Supplied records START

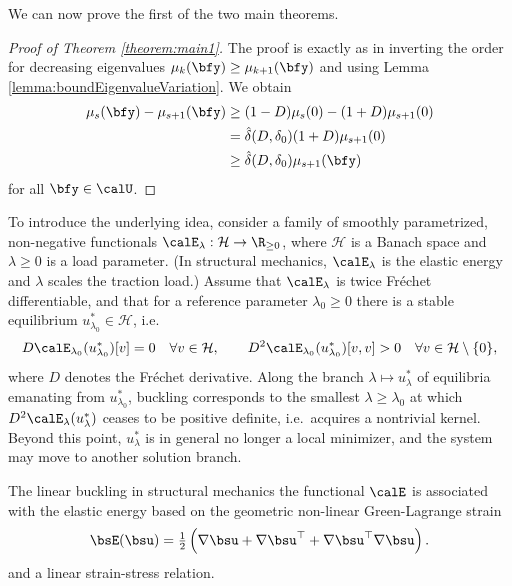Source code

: We can now prove the first of the two main theorems.
\begin{proof}[Proof of Theorem \ref{theorem:main1}]
    The proof is exactly as in  \cite[Corollary 1]{grubišić2021stochasticcollocationmethodcomputing} inverting the order for decreasing eigenvalues $\mu_k(\bfy) \geq \mu_{k+1}(\bfy)$ and using Lemma \ref{lemma:boundEigenvalueVariation}.
    We obtain
    \begin{align*}
    \mu_{s}(\bfy) - \mu_{s+1}(\bfy)  &\geq  (1-D)\mu_s(0) - (1+D)\mu_{s+1}(0) \\
    & =  \hat \delta(D, \delta_0) (1+D) \mu_{s+1}(0) \\
    &\geq  \hat \delta(D, \delta_0)  \mu_{s+1}(\bfy)
    \end{align*}
    for all  $\bfy \in \calU$.
\end{proof}




To introduce the underlying idea, consider a family of smoothly parametrized, non-negative functionals $\calE_\lambda : \mathcal{H} \to \R_{\geq 0}$, where $\mathcal{H}$ is a Banach space and $\lambda \geq 0$ is a load parameter. (In structural mechanics, $\calE_\lambda$ is the elastic energy and $\lambda$ scales the traction load.) Assume that $\calE_\lambda$ is twice Fr\'echet differentiable, and that for a reference parameter $\lambda_0 \geq 0$ there is a stable equilibrium $u^*_{\lambda_0} \in \mathcal{H}$, i.e.
\begin{align*}
    D\calE_{\lambda_0}(u^*_{\lambda_0})[v] = 0 \quad \forall v \in \mathcal{H},
    \qquad
    D^2 \calE_{\lambda_0}(u^*_{\lambda_0})[v,v] > 0 \quad \forall v \in \mathcal{H}\setminus\{0\},
\end{align*}
where $D$ denotes the Fr\'echet derivative.
Along the branch $\lambda \mapsto u^*_\lambda$ of equilibria emanating from $u^*_{\lambda_0}$, buckling corresponds to the smallest $\lambda \geq \lambda_0$ at which $D^2\calE_\lambda(u^*_\lambda)$ ceases to be positive definite, i.e.\ acquires a nontrivial kernel. Beyond this point, $u^*_\lambda$ is in general no longer a local minimizer, and the system may move to another solution branch.

The linear buckling in structural mechanics the functional $\calE$ is associated with the elastic energy based on the geometric non-linear Green-Lagrange strain
\begin{align*}
    \bsE(\bsu) = \tfrac12 \left( \nabla \bsu + \nabla \bsu^\top + \nabla \bsu^\top \nabla \bsu \right).
\end{align*}
and a linear strain-stress relation. 


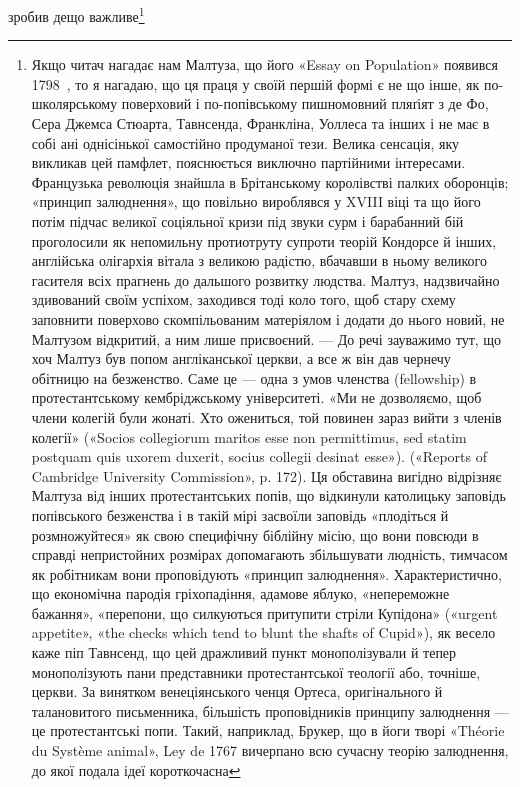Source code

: зробив дещо важливе\footnote{
Якщо читач нагадає нам Малтуза, що його «Essay on Population»
появився 1798~, то я нагадаю, що ця праця у своїй першій формі є не
що інше, як по-школярському поверховий і по-попівському пишномовний
пляґіят з де Фо, Сера Джемса Стюарта, Тавнсенда, Франкліна, Уоллеса
та інших і не має в собі ані однісінької самостійно продуманої тези. Велика
сенсація, яку викликав цей памфлет, пояснюється виключно партійними
інтересами. Французька революція знайшла в Брітанському королівстві
палких оборонців; «принцип залюднення», що повільно вироблявся у
XVIII віці та що його потім підчас великої соціяльної кризи під звуки
сурм і барабанний бій проголосили як непомильну протиотруту супроти
теорій Кондорсе й інших, англійська олігархія вітала з великою радістю,
вбачавши в ньому великого гасителя всіх прагнень до дальшого розвитку
людства. Малтуз, надзвичайно здивований своїм успіхом, заходився тоді
коло того, щоб стару схему заповнити поверхово скомпільованим матеріялом
і додати до нього новий, не Малтузом відкритий, а ним лише
присвоєний. — До речі зауважимо тут, що хоч Малтуз був попом англіканської
церкви, а все ж він дав чернечу обітницю на безженство.
Саме це — одна з умов членства (fellowship) в протестантському кембріджському
університеті. «Ми не дозволяємо, щоб члени колегій були
жонаті. Хто ожениться, той повинен зараз вийти з членів колегії» («Socios
collegiorum maritos esse non permittimus, sed statim postquam quis
uxorem duxerit, socius collegii desinat esse»). («Reports of Cambridge University
Commission», p. 172). Ця обставина вигідно відрізняє Малтуза
від інших протестантських попів, що відкинули католицьку заповідь
попівського безженства і в такій мірі засвоїли заповідь «плодіться й
розмножуйтеся» як свою специфічну біблійну місію, що вони повсюди
в справді непристойних розмірах допомагають збільшувати людність,
тимчасом як робітникам вони проповідують «принцип залюднення».
Характеристично, що економічна пародія гріхопадіння, адамове яблуко,
«непереможне бажання», «перепони, що силкуються притупити стріли
Купідона» («urgent appetite», «the checks which tend to blunt the shafts
of Cupid»), як весело каже піп Тавнсенд, що цей дражливий пункт монополізували
й тепер монополізують пани представники протестантської
теології або, точніше, церкви. За винятком венеціянського ченця Ортеса,
оригінального й талановитого письменника, більшість проповідників
принципу залюднення — це протестантські попи. Такий, наприклад,
Брукер, що в йоги творі «Théorie du Système animal», Ley de 1767 вичерпано
всю сучасну теорію залюднення, до якої подала ідеї короткочасна
}
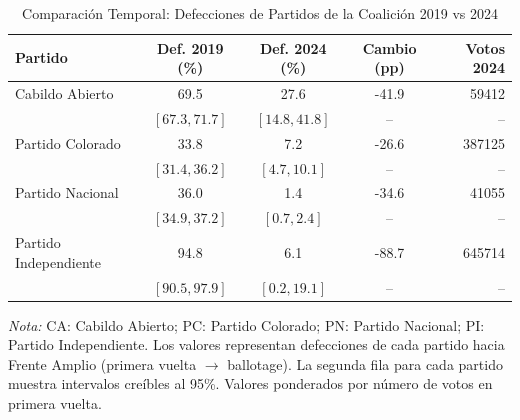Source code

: \begin{table}[htbp]
\centering
\caption{Comparación Temporal: Defecciones de Partidos de la Coalición 2019 vs 2024}
\label{tab:temporal_summary}
\small
\begin{tabular}{lcccr}
\toprule
{\textbf{Partido}} & {\textbf{Def. 2019 (\%)}} & {\textbf{Def. 2024 (\%)}} & {\textbf{Cambio (pp)}} & {\textbf{Votos 2024}} \\
\midrule
Cabildo Abierto & 69.5 & 27.6 & -41.9 & 59412 \\
 & $[67.3, 71.7]$ & $[14.8, 41.8]$ & {--} & {--} \\
Partido Colorado & 33.8 & 7.2 & -26.6 & 387125 \\
 & $[31.4, 36.2]$ & $[4.7, 10.1]$ & {--} & {--} \\
Partido Nacional & 36.0 & 1.4 & -34.6 & 41055 \\
 & $[34.9, 37.2]$ & $[0.7, 2.4]$ & {--} & {--} \\
Partido Independiente & 94.8 & 6.1 & -88.7 & 645714 \\
 & $[90.5, 97.9]$ & $[0.2, 19.1]$ & {--} & {--} \\
\bottomrule
\end{tabular}
\begin{flushleft}
\small \textit{Nota:} CA: Cabildo Abierto; PC: Partido Colorado; PN: Partido Nacional; PI: Partido Independiente. Los valores representan defecciones de cada partido hacia Frente Amplio (primera vuelta $\rightarrow$ ballotage). La segunda fila para cada partido muestra intervalos creíbles al 95\%. Valores ponderados por número de votos en primera vuelta.
\end{flushleft}
\end{table}
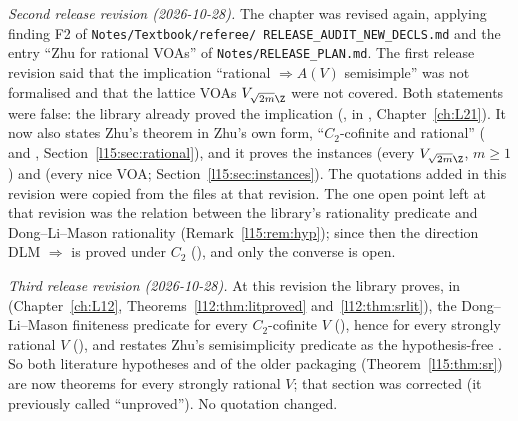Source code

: \emph{Second release revision (2026-10-28).} The chapter was revised again, applying finding F2 of \texttt{Notes/\allowbreak Textbook/\allowbreak referee/\allowbreak
RELEASE\_AUDIT\_NEW\_DECLS.md} and the entry ``Zhu for rational VOAs'' of \texttt{Notes/\allowbreak RELEASE\_PLAN.md}. The
first release revision said that the implication ``rational $\Rightarrow A(V)$ semisimple'' was not formalised and that the
lattice VOAs $V_{\sqrt{2m}\Z}$ were not covered. Both statements were false: the library already proved the implication
(\allowbreak{}\allowbreak{}\allowbreak{}, in , Chapter~\ref{ch:L21}). It now also states Zhu's theorem in Zhu's own form, ``$C_2$-cofinite and
rational'' (\allowbreak{}\allowbreak{}\allowbreak{} and
\allowbreak{}\allowbreak{}, Section~\ref{l15:sec:rational}), and it proves the instances
 (every $V_{\sqrt{2m}\Z}$, $m\ge1$) and  (every nice VOA;
Section~\ref{l15:sec:instances}). The quotations added in this revision were copied from the files at that revision. The
one open point left at that revision was the relation between the library's rationality predicate 
and Dong--Li--Mason rationality (Remark~\ref{l15:rem:hyp}); since then the direction DLM $\Rightarrow$
 is proved under $C_2$ (), and only the converse is open.

\emph{Third release revision (2026-10-28).} At this revision the library proves, in
 (Chapter~\ref{ch:L12},
Theorems~\ref{l12:thm:litproved} and~\ref{l12:thm:srlit}), the Dong--Li--Mason finiteness predicate
 for every $C_2$-cofinite $V$ (), hence
for every strongly rational $V$ (), and restates Zhu's semisimplicity
predicate as the hypothesis-free . So both literature hypotheses  and 
of the older packaging  (Theorem~\ref{l15:thm:sr}) are now theorems for every
strongly rational $V$; that section was corrected (it previously called  ``unproved''). No quotation changed.

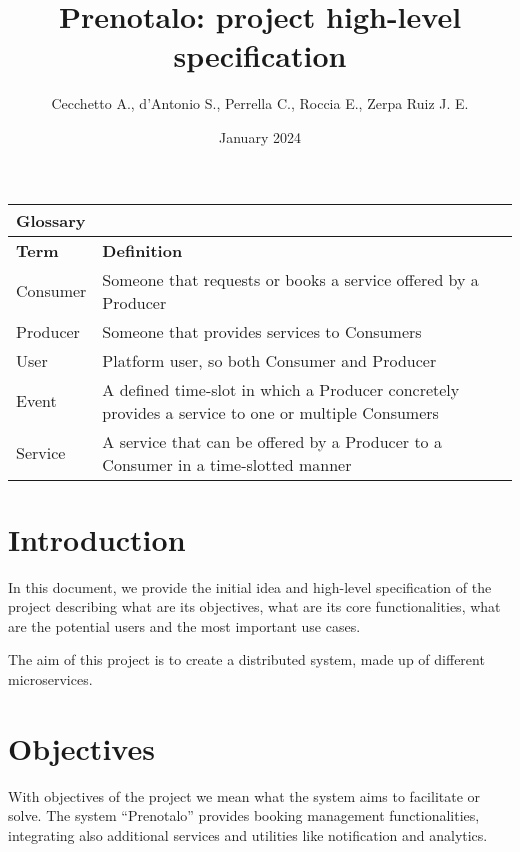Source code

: \documentclass{article}
\title{Prenotalo: project high-level specification}
\author{Cecchetto A., d'Antonio S., Perrella C., Roccia E., Zerpa Ruiz J. E.}
\date{January 2024}
\begin{document}
\maketitle

\begin{table}[!h]
\centering
\begin{tabular}{l l}
\multicolumn{2}{l}{\textbf{Glossary}} \\
\hline
\textbf{Term} & \textbf{Definition} \\
\hline
Consumer & Someone that requests or books a service offered by a Producer \\
\hline
Producer & Someone that provides services to Consumers \\
\hline
User & Platform user, so both Consumer and Producer \\
\hline
Event & A defined time-slot in which a Producer concretely provides a service
	to one or multiple Consumers\\
\hline
Service & A service that can be offered by a Producer to a Consumer in a
	time-slotted manner\\ \hline
\end{tabular}

\end{table}


\section{Introduction}
In this document, we provide the initial idea and high-level specification of
the project describing what are its objectives, what are its core
functionalities, what are the potential users and the most important use cases.

The aim of this project is to create a distributed system, made up of different
microservices. 

\section{Objectives}
With objectives of the project we mean what the system aims to facilitate or
solve. The system “Prenotalo” provides booking management functionalities,
integrating also additional services and utilities like notification and analytics.
\end{document}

Supplied records END

(Prompt): Your task is to copy each line of the entries that includes the word "Prenotalo".

(Problem solution):
\title{Prenotalo: project high-level specification}
solve. The system “Prenotalo” provides booking management functionalities,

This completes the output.